··· Material to process ···
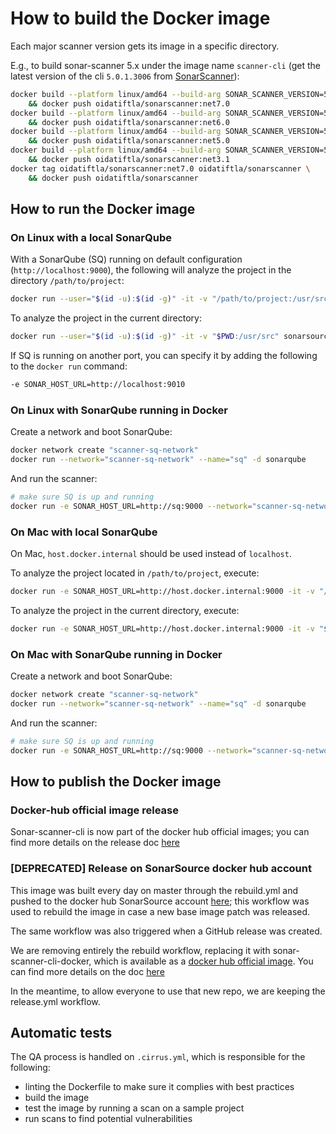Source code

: # How to build the Docker image

Each major scanner version gets its image in a specific directory.

E.g., to build sonar-scanner 5.x under the image name `scanner-cli` (get the latest version of the cli `5.0.1.3006` from [SonarScanner](https://docs.sonarqube.org/latest/analysis/scan/sonarscanner/)):

```bash
docker build --platform linux/amd64 --build-arg SONAR_SCANNER_VERSION=5.0.1.3006 --build-arg DOTNET_SONAR_SCANNER_VERSION=6.2.0 --build-arg DOTNET_VERSION=7.0 --tag oidatiftla/sonarscanner:net7.0 -f 5/Dockerfile 5 \
    && docker push oidatiftla/sonarscanner:net7.0
docker build --platform linux/amd64 --build-arg SONAR_SCANNER_VERSION=5.0.1.3006 --build-arg DOTNET_SONAR_SCANNER_VERSION=6.2.0 --build-arg DOTNET_VERSION=6.0 --tag oidatiftla/sonarscanner:net6.0 -f 5/Dockerfile 5 \
    && docker push oidatiftla/sonarscanner:net6.0
docker build --platform linux/amd64 --build-arg SONAR_SCANNER_VERSION=5.0.1.3006 --build-arg DOTNET_SONAR_SCANNER_VERSION=6.2.0 --build-arg DOTNET_VERSION=5.0 --tag oidatiftla/sonarscanner:net5.0 -f 5/Dockerfile 5 \
    && docker push oidatiftla/sonarscanner:net5.0
docker build --platform linux/amd64 --build-arg SONAR_SCANNER_VERSION=5.0.1.3006 --build-arg DOTNET_SONAR_SCANNER_VERSION=6.2.0 --build-arg DOTNET_VERSION=3.1 --tag oidatiftla/sonarscanner:net3.1 -f 5/Dockerfile 5 \
    && docker push oidatiftla/sonarscanner:net3.1
docker tag oidatiftla/sonarscanner:net7.0 oidatiftla/sonarscanner \
    && docker push oidatiftla/sonarscanner
```

## How to run the Docker image

### On Linux with a local SonarQube

With a SonarQube (SQ) running on default configuration (`http://localhost:9000`), the following will analyze the project in the directory `/path/to/project`:

```bash
docker run --user="$(id -u):$(id -g)" -it -v "/path/to/project:/usr/src" sonarsource/sonar-scanner-cli
```

To analyze the project in the current directory:

```bash
docker run --user="$(id -u):$(id -g)" -it -v "$PWD:/usr/src" sonarsource/sonar-scanner-cli
```

If SQ is running on another port, you can specify it by adding the following to the `docker run` command:

```bash
-e SONAR_HOST_URL=http://localhost:9010
```

### On Linux with SonarQube running in Docker

Create a network and boot SonarQube:

```bash
docker network create "scanner-sq-network"
docker run --network="scanner-sq-network" --name="sq" -d sonarqube
```

And run the scanner:

```bash
# make sure SQ is up and running
docker run -e SONAR_HOST_URL=http://sq:9000 --network="scanner-sq-network" --user="$(id -u):$(id -g)" -it -v "/path/to/project:/usr/src" sonarsource/sonar-scanner-cli
```

### On Mac with local SonarQube

On Mac, `host.docker.internal` should be used instead of `localhost`.

To analyze the project located in `/path/to/project`, execute:

```bash
docker run -e SONAR_HOST_URL=http://host.docker.internal:9000 -it -v "/path/to/project:/usr/src" sonarsource/sonar-scanner-cli
```

To analyze the project in the current directory, execute:

```bash
docker run -e SONAR_HOST_URL=http://host.docker.internal:9000 -it -v "$(pwd):/usr/src" sonarsource/sonar-scanner-cli
```

### On Mac with SonarQube running in Docker

Create a network and boot SonarQube:

```bash
docker network create "scanner-sq-network"
docker run --network="scanner-sq-network" --name="sq" -d sonarqube
```

And run the scanner:

```bash
# make sure SQ is up and running
docker run -e SONAR_HOST_URL=http://sq:9000 --network="scanner-sq-network" -it -v "/path/to/project:/usr/src" sonarsource/sonar-scanner-cli
```

## How to publish the Docker image

### Docker-hub official image release

Sonar-scanner-cli is now part of the docker hub official images; you can find more details on the release doc [here](./RELEASE.md)

### [DEPRECATED] Release on SonarSource docker hub account

This image was built every day on master through the rebuild.yml and pushed to the docker hub SonarSource account [here](https://hub.docker.com/u/sonarsource); this workflow was used to rebuild the image in case a new base image patch was released.

The same workflow was also triggered when a GitHub release was created. 

We are removing entirely the rebuild workflow, replacing it with sonar-scanner-cli-docker, which is available as a [docker hub official image](https://docs.docker.com/docker-hub/official_images/). You can find more details on the doc [here](./RELEASE.md)

In the meantime, to allow everyone to use that new repo, we are keeping the release.yml workflow.

## Automatic tests

The QA process is handled on `.cirrus.yml`, which is responsible for the following:

- linting the Dockerfile to make sure it complies with best practices
- build the image
- test the image by running a scan on a sample project
- run scans to find potential vulnerabilities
···
- Task instructions -
Go through the listing above and pull out each line containing the word "rebuild".

- Result for this exercise -
This image was built every day on master through the rebuild.yml and pushed to the docker hub SonarSource account [here](https://hub.docker.com/u/sonarsource); this workflow was used to rebuild the image in case a new base image patch was released.
We are removing entirely the rebuild workflow, replacing it with sonar-scanner-cli-docker, which is available as a [docker hub official image](https://docs.docker.com/docker-hub/official_images/). You can find more details on the doc [here](./RELEASE.md)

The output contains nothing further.